Scott, if you're feeling so badly about that 'steal', you can just anti up another $25 and buy my new in box Saltist 20H for $165......


----------



## PEEWEE (Jan 6, 2008)

dsurf said:


> Scott, if you're feeling so badly about that 'steal', you can just anti up another $25 and buy my new in box Saltist 20H for $165......


No Doug I don't feel badly about it at all, it was a great buy . I'm just trying to find the right reel for it.. Out of an Abu 7500, Abu6500(blueyonder), and PENN 525 mag, the PENN 525 works the best so far for me .. I thought the saltist would be history by now.. Let Santa get around the corner and we'll talk...Scott..


----------



## gundalba (Oct 29, 2006)

A belated thank you and a humble request on some close up pics on Mag control mechanism if you are willing that is...

Cheers


----------



## dsurf (Aug 5, 2003)

Gundalba...there is a close up of the exterior control mechanism in my original post....I believe someone posted a close up of the interior either on this site or another........search should be able to locate it.


----------



## ematsuda (Feb 9, 2009)

I have the MXL MC. Even on setting 1 (the supposed "fastest") I had way too much braking. Still went far but my static magged Sealine 40 SHA goes a lot farther. So I opened the reel up and looked inside. I noticed that the adjustment from 1 to 5 makes no noticable difference as far as the eye can see. I then proceeded to take the mechanism apart and saw that the magnet is HUGE. There's 2 of them that form a full circle - 2 half circles. I pulled out one half and glued the other half to the seat. I haven't tried it yet (this was yesterday). I'll post my findings but it should be better. However, the spin time against my Sealine 40 is still a lot slower but my 40 will backlash without proper thumbing. I want to get the Avet to the point it has light fluff while casting with the wind and let my thumb do the rest. If this doesn't work, I'll grind the mag down a bit to set it further away from the spool. I would've been better off buying the one without the MC.


----------



## eric (Oct 24, 2007)

its unfortunate. to get the mags to work correctly.
in the future , theyll need to machine the frame with the left sideplate. deeper to allow the travel.

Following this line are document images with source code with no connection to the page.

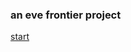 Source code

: ### an eve frontier project

[start](https://github.com/gwt-git/mine.yachts/blob/main/mine-yachts.csv)
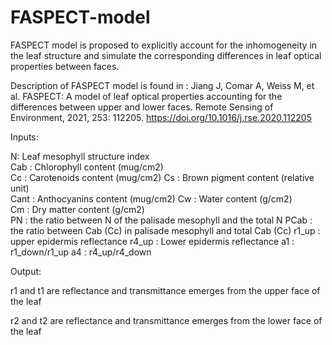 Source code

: # FASPECT-model
FASPECT model is proposed to explicitly account for the inhomogeneity in the leaf structure and simulate the corresponding differences in leaf optical properties between faces.

Description of FASPECT model is found in : Jiang J, Comar A, Weiss M, et al. FASPECT: A model of leaf optical properties accounting for the differences between upper and lower faces. Remote Sensing of Environment, 2021, 253: 112205. https://doi.org/10.1016/j.rse.2020.112205

Inputs:

N:	            Leaf mesophyll structure index                          
Cab	:        Chlorophyll content (mug/cm2) 	                   
Cc  :          Carotenoids content (mug/cm2)
Cs   :         Brown pigment content (relative unit)               
Cant  :        Anthocyanins content (mug/cm2)
Cw	   :     Water content (g/cm2) 			               
Cm	    :    Dry matter content (g/cm2)	                        
PN       :     the ratio between N  of the palisade mesophyll and the total N 
PCab      :    the ratio between Cab (Cc) in palisade mesophyll and total Cab (Cc)
r1_up      :    upper epidermis reflectance
r4_up       :   Lower epidermis reflectance
a1           :  r1_down/r1_up
a4            : r4_up/r4_down

Output:

r1 and t1 are reflectance and transmittance emerges from the upper face of the leaf

r2 and t2 are reflectance and transmittance emerges from the lower face of the leaf
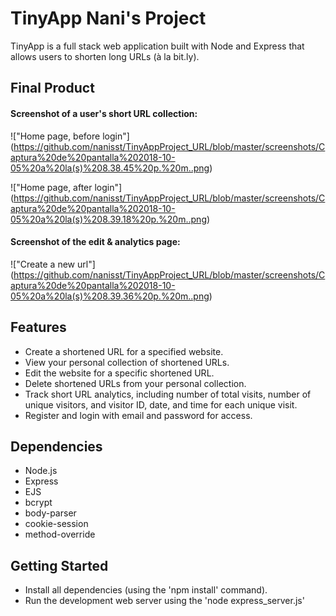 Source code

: # TinyApp Nani's Project

TinyApp is a full stack web application built with Node and Express that allows users to shorten long URLs (à la bit.ly).

## Final Product

#### Screenshot of a user's short URL collection:
!["Home page, before login"]
(https://github.com/nanisst/TinyAppProject_URL/blob/master/screenshots/Captura%20de%20pantalla%202018-10-05%20a%20la(s)%208.38.45%20p.%20m..png)

!["Home page, after login"]
(https://github.com/nanisst/TinyAppProject_URL/blob/master/screenshots/Captura%20de%20pantalla%202018-10-05%20a%20la(s)%208.39.18%20p.%20m..png)

#### Screenshot of the edit & analytics page:
!["Create a new url"]
(https://github.com/nanisst/TinyAppProject_URL/blob/master/screenshots/Captura%20de%20pantalla%202018-10-05%20a%20la(s)%208.39.36%20p.%20m..png)


## Features

- Create a shortened URL for a specified website.
- View your personal collection of shortened URLs.
- Edit the website for a specific shortened URL.
- Delete shortened URLs from your personal collection.
- Track short URL analytics, including number of total visits, number of unique visitors, and visitor ID, date, and time for each unique visit.
- Register and login with email and password for access.

## Dependencies

- Node.js
- Express
- EJS
- bcrypt
- body-parser
- cookie-session
- method-override

## Getting Started

- Install all dependencies (using the 'npm install' command).
- Run the development web server using the 'node express_server.js' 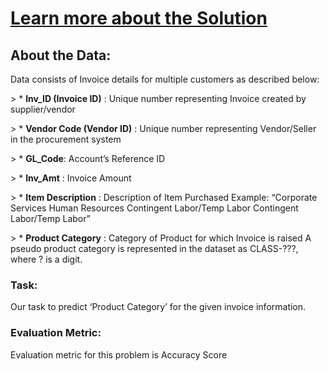 # [Learn more about the Solution](https://asingleneuron.blogspot.com)


## About the Data:
Data consists of Invoice details for multiple customers as described below:

&gt; * **Inv_ID (Invoice ID)** :  Unique number representing Invoice created by supplier/vendor

&gt; * **Vendor Code (Vendor ID)** : Unique number representing Vendor/Seller in the procurement system

&gt; * **GL_Code**: Account’s Reference ID
	 
&gt; * **Inv_Amt** : Invoice Amount
	
&gt; * **Item Description** : Description of Item Purchased
	Example: “Corporate Services Human Resources Contingent Labor/Temp Labor Contingent Labor/Temp Labor”

&gt; * **Product Category** :  Category of Product for which Invoice is raised
	A pseudo product category is represented in the dataset as CLASS-???, where ? is a digit.

### Task:
Our task to predict ‘Product Category’ for the given invoice information.

### Evaluation Metric:
Evaluation metric for this problem is Accuracy Score

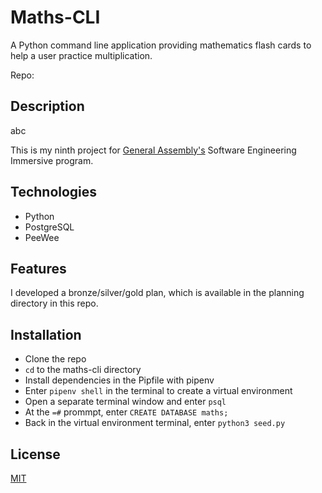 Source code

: # Maths-CLI

A Python command line application providing mathematics flash cards to help a user practice multiplication.

Repo:

## Description

abc

This is my ninth project for [General Assembly's](https://generalassemb.ly/ "General Assembly homepage") Software Engineering Immersive program.

## Technologies

- Python
- PostgreSQL
- PeeWee

## Features

I developed a bronze/silver/gold plan, which is available in the planning directory in this repo.

## Installation

- Clone the repo
- `cd` to the maths-cli directory
- Install dependencies in the Pipfile with pipenv
- Enter `pipenv shell` in the terminal to create a virtual environment
- Open a separate terminal window and enter `psql`
- At the `=#` prommpt, enter `CREATE DATABASE maths;`
- Back in the virtual environment terminal, enter `python3 seed.py`

## License

[MIT](LICENSE.txt "MIT License text file")
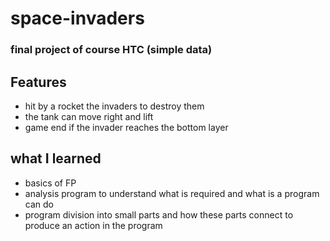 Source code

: # space-invaders
### final project of course HTC (simple data)


## Features

- hit by a rocket the invaders to destroy them
- the tank can move right and lift 
- game end if the invader reaches the bottom layer



## what I learned
- basics of FP
- analysis program to understand what is required and what is a program can do 
- program division into small parts and how these parts connect to produce an action in the program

cause if its a 9~ sec spin , with mags on or off.
your better off just glueing a stupid magnet with krazy glue on.


----------



## MDubious (May 10, 2008)

Very nice review; a lot of validity on that assessment. You should post another review in a couple weeks; I'm very intrigued as this is the first review I've seen on the SX MC and I love Avets.


----------



## ematsuda (Feb 9, 2009)

My 1st thought was to actually take out the mags and just do the same static magging as my Sealine 40. Then I saw that they were 2 pieced and decided to do otherwise. I love the reel in every other way however, I just don't see myself purchasing another MC. I'm looking to get the regular SX in the near future. BTW, I shaved the mag down a little and it still spins slow for my taste. These are great for beginners but not for distance casters looking to get maximum yardage. For the hardcore distance guys, save your money and get the non-MC, the difference in the settings (1 thru 5) is almost nil. I'll test it again when the wind calms down around here.


----------



## dsurf (Aug 5, 2003)

Emat....appreciate your input and would like to be updated on any future attempts to get more free spool with mag adjustments.

Keep in mind this was designed for fishing rather than tournament casting. I've now fished (bait and 6 or 8 oz) with the SX MC 2-speed quite a bit and have found the setting of 1 in Bait position to be more than sufficient free spool. Often I fish with a setting of 1 and lever in Free position which can be too much with a head wind. A very strong head wind could require a setting of 2 and lever in Free.........Don't believe I'll ever encounter conditions where I would use a 4 or 5 setting. 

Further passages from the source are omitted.